**Exercise requirements:** What is needed here is an exact repetition of the records below, beginning at the line that has "- **City Search:**" and stopping after the line that has "1）效率低；2）不稳定（人的主观性对检测结果有干扰）。".

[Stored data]

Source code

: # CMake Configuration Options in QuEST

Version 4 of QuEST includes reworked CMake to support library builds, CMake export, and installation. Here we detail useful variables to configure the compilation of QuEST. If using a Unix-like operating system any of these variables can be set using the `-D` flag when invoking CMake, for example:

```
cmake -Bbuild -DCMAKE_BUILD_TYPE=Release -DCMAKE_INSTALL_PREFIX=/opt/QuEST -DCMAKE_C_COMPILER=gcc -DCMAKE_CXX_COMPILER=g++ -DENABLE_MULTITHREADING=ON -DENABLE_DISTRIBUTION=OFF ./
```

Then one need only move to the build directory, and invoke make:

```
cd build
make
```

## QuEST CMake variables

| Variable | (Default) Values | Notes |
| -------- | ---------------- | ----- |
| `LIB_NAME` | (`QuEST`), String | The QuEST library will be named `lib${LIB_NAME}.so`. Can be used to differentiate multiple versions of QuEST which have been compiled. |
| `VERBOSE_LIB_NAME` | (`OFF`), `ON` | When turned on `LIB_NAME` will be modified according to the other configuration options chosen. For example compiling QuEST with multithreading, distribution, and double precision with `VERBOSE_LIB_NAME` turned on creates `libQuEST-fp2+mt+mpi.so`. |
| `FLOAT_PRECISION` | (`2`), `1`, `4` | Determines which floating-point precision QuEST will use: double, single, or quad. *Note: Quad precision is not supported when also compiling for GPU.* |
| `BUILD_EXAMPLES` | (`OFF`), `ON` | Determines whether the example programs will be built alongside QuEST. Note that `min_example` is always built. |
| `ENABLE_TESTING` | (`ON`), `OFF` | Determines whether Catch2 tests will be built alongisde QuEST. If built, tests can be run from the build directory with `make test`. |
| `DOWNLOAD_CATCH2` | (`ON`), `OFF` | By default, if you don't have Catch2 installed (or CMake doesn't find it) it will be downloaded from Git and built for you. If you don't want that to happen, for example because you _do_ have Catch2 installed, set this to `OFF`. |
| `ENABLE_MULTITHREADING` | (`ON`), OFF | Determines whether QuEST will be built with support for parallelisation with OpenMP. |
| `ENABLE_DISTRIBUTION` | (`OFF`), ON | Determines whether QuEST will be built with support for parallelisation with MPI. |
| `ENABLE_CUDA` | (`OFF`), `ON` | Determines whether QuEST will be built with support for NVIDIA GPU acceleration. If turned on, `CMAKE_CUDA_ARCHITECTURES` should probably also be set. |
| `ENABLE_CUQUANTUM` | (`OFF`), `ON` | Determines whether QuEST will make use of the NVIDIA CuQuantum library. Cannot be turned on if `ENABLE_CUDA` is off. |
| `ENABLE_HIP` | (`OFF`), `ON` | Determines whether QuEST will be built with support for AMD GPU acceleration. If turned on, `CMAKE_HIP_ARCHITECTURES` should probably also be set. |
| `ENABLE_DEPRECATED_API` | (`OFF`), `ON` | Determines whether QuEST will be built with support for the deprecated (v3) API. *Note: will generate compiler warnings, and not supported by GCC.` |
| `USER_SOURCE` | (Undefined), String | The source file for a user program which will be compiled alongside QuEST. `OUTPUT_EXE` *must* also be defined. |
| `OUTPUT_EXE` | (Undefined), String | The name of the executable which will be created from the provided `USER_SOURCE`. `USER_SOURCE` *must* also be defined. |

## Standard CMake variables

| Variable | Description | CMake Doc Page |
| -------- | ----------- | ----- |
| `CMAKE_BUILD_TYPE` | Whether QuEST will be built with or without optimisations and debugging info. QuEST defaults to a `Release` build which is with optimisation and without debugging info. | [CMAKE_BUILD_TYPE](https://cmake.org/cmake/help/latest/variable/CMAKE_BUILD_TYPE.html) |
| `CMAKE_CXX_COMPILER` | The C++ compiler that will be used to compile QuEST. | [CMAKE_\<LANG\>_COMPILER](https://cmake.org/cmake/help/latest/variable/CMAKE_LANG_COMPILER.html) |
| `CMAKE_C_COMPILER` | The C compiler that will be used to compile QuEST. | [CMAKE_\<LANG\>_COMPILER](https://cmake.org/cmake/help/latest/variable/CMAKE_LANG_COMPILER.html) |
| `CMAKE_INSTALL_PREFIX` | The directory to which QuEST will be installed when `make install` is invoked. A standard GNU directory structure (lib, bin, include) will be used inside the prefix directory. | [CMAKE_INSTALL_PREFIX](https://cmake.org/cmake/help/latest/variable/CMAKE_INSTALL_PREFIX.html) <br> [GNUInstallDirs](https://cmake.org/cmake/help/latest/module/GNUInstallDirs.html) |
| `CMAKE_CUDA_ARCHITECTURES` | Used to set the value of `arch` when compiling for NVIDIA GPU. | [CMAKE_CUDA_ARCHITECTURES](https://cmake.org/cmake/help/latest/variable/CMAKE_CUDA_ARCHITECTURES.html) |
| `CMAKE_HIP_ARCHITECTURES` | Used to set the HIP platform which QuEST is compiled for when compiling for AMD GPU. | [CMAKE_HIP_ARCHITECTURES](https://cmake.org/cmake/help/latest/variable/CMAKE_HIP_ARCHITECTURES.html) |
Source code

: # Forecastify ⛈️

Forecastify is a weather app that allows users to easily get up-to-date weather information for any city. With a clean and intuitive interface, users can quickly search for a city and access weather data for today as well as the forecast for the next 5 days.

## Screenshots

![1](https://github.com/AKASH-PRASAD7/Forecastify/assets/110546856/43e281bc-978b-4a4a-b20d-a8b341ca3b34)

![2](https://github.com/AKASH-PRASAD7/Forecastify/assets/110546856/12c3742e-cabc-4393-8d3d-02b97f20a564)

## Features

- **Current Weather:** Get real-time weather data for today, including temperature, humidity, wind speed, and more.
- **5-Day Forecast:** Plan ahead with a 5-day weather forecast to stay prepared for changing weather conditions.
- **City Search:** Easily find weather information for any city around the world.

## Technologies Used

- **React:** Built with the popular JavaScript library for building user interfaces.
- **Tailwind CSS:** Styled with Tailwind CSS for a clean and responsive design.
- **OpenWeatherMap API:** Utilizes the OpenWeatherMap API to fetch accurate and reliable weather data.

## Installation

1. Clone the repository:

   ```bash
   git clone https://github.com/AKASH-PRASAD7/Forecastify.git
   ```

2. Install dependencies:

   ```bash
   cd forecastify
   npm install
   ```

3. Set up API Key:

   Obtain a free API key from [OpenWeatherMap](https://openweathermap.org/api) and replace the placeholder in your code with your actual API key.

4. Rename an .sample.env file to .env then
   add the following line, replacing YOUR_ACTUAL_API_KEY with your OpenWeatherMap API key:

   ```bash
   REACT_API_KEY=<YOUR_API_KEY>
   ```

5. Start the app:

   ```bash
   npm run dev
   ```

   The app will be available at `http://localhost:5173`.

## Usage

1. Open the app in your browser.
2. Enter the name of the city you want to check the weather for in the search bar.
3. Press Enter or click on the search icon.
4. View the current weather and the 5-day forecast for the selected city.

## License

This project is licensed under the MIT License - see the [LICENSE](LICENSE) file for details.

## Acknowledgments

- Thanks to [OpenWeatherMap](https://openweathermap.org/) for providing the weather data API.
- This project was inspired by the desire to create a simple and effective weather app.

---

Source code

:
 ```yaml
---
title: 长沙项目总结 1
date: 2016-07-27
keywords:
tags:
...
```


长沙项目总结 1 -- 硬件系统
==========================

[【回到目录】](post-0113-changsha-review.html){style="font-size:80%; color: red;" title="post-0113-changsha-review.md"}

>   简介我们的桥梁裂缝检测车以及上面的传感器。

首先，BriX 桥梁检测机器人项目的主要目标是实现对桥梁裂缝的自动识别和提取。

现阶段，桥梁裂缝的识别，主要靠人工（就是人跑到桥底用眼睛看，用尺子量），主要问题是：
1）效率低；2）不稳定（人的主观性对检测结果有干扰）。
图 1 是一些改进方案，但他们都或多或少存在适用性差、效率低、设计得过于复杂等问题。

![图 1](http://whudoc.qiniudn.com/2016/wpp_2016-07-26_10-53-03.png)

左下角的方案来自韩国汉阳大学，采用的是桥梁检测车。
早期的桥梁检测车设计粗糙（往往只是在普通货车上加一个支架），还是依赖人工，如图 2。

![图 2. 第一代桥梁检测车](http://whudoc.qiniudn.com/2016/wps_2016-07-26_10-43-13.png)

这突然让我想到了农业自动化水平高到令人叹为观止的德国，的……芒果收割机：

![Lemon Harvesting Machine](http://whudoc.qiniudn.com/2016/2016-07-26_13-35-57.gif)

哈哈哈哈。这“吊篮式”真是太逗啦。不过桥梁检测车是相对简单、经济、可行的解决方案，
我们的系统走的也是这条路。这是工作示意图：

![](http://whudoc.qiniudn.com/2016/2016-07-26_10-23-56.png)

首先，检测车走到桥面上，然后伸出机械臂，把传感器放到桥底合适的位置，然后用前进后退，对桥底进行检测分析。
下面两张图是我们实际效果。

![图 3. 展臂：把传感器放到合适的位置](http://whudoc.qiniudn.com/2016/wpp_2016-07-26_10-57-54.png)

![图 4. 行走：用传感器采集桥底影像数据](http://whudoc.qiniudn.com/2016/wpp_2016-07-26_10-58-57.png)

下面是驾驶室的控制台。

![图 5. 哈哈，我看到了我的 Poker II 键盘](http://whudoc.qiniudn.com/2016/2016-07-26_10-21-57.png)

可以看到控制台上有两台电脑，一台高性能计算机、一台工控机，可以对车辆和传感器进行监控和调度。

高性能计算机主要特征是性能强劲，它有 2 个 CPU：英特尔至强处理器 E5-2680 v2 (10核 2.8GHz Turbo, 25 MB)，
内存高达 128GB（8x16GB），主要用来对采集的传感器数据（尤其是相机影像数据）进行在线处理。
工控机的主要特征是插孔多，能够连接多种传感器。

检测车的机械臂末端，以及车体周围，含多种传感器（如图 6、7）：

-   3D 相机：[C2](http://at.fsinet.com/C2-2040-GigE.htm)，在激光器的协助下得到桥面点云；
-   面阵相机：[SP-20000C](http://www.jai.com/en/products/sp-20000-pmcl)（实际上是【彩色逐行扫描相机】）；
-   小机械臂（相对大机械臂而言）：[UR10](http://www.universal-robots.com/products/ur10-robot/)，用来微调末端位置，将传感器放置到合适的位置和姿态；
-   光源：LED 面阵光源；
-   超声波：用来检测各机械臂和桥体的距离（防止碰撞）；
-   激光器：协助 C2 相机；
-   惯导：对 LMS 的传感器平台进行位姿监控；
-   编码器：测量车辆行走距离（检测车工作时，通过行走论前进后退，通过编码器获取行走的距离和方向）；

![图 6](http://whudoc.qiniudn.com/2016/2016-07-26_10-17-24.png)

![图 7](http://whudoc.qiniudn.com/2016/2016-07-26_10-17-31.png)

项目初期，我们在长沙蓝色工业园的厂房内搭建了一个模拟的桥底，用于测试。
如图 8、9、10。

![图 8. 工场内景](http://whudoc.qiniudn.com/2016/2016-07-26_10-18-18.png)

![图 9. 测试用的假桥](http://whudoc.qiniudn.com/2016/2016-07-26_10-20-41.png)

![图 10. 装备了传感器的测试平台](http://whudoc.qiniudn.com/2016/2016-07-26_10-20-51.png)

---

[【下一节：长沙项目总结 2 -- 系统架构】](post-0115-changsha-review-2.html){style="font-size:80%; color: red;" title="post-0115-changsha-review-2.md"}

**Task result:**
- **City Search:** Easily find weather information for any city around the world.

## Technologies Used

- **React:** Built with the popular JavaScript library for building user interfaces.
- **Tailwind CSS:** Styled with Tailwind CSS for a clean and responsive design.
- **OpenWeatherMap API:** Utilizes the OpenWeatherMap API to fetch accurate and reliable weather data.

## Installation

1. Clone the repository:

   ```bash
   git clone https://github.com/AKASH-PRASAD7/Forecastify.git
   ```

2. Install dependencies:

   ```bash
   cd forecastify
   npm install
   ```

3. Set up API Key:

   Obtain a free API key from [OpenWeatherMap](https://openweathermap.org/api) and replace the placeholder in your code with your actual API key.

4. Rename an .sample.env file to .env then
   add the following line, replacing YOUR_ACTUAL_API_KEY with your OpenWeatherMap API key:

   ```bash
   REACT_API_KEY=<YOUR_API_KEY>
   ```

5. Start the app:

   ```bash
   npm run dev
   ```

   The app will be available at `http://localhost:5173`.

## Usage

1. Open the app in your browser.
2. Enter the name of the city you want to check the weather for in the search bar.
3. Press Enter or click on the search icon.
4. View the current weather and the 5-day forecast for the selected city.

## License

This project is licensed under the MIT License - see the [LICENSE](LICENSE) file for details.

## Acknowledgments

- Thanks to [OpenWeatherMap](https://openweathermap.org/) for providing the weather data API.
- This project was inspired by the desire to create a simple and effective weather app.

---

Source code

:
 ```yaml
---
title: 长沙项目总结 1
date: 2016-07-27
keywords:
tags:
...
```


长沙项目总结 1 -- 硬件系统
==========================

[【回到目录】](post-0113-changsha-review.html){style="font-size:80%; color: red;" title="post-0113-changsha-review.md"}

>   简介我们的桥梁裂缝检测车以及上面的传感器。

首先，BriX 桥梁检测机器人项目的主要目标是实现对桥梁裂缝的自动识别和提取。

现阶段，桥梁裂缝的识别，主要靠人工（就是人跑到桥底用眼睛看，用尺子量），主要问题是：
1）效率低；2）不稳定（人的主观性对检测结果有干扰）。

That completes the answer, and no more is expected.